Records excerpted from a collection
§ §

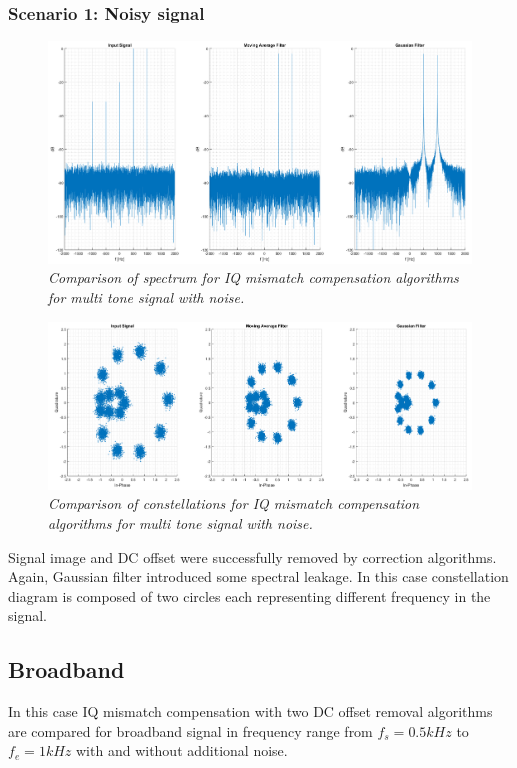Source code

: \documentclass[en,printmode]{mgr}
\begin{document}
		\subsubsection*{Scenario 1: Noisy signal}
			\vspace{1cm}
			\begin{figure}[H]
    			\centering
   				\includegraphics[width=\textwidth]{plots/multi_nf.png}
   		 		\caption{\textit{Comparison of spectrum for IQ mismatch compensation algorithms for 
   		 		multi tone signal with noise.}}
   		 	\end{figure}
   		 	\vspace{2cm}	
   		 	\begin{figure}[H]
    			\centering
   				\includegraphics[width=\textwidth]{plots/multi_nc.png}
   		 		\caption{\textit{Comparison of constellations for IQ mismatch compensation algorithms 
   		 		for multi tone signal with noise.}}
   		 	\end{figure}
   		 	
   		 	Signal image and DC offset were successfully removed by correction algorithms. Again,
   		 	Gaussian filter introduced some spectral leakage. In this case constellation diagram
   		 	is composed of two circles each representing different frequency in the signal.
   		 	
   	\newpage
	\subsection*{Broadband}
		In this case IQ mismatch compensation with two DC offset removal algorithms are compared for
		broadband signal in frequency range from $f_s=0.5kHz$ to $f_e=1kHz$ with and without additional
		noise.
\end{document}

§ §

* [THE TASK]
Copy each line above that contains the word "width".

* [YOUR SOLUTION]
   				\includegraphics[width=\textwidth]{plots/multi_nf.png}
   				\includegraphics[width=\textwidth]{plots/multi_nc.png}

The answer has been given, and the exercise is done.